Filter out all lines without the word "typo" from the data below, please, and copy the rest.

____ Task inputs

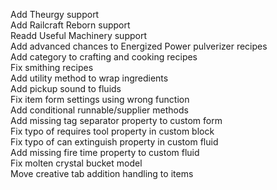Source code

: Add Theurgy support  
Add Railcraft Reborn support  
Readd Useful Machinery support  
Add advanced chances to Energized Power pulverizer recipes  
Add category to crafting and cooking recipes  
Fix smithing recipes  
Add utility method to wrap ingredients  
Add pickup sound to fluids  
Fix item form settings using wrong function  
Add conditional runnable/supplier methods  
Add missing tag separator property to custom form  
Fix typo of requires tool property in custom block  
Fix typo of can extinguish property in custom fluid  
Add missing fire time property to custom fluid  
Fix molten crystal bucket model  
Move creative tab addition handling to items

________

Task result:
Fix typo of requires tool property in custom block  
Fix typo of can extinguish property in custom fluid  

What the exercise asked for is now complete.